Aim of the task: Could you set down the listing below exactly and omit its images?
──────────────────────────────
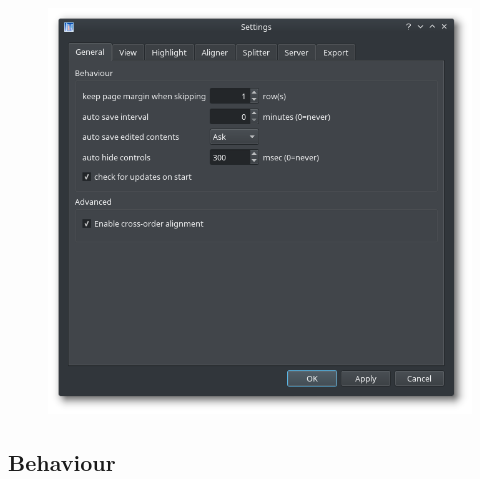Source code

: \documentclass[a4paper,10pt,oneside]{book}
\begin{document}
\begin{figure}[htb]
 \includegraphics[width=\textwidth]{screenshots/settings_general.png}
\end{figure}

\subsection*{Behaviour}
\end{document}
──────────────────────────────
Result:
Source code

: \documentclass[a4paper,10pt,oneside]{book}
\begin{document}
\begin{figure}[htb]
 \includegraphics[width=\textwidth]{screenshots/settings_general.png}
\end{figure}

\subsection*{Behaviour}
\end{document}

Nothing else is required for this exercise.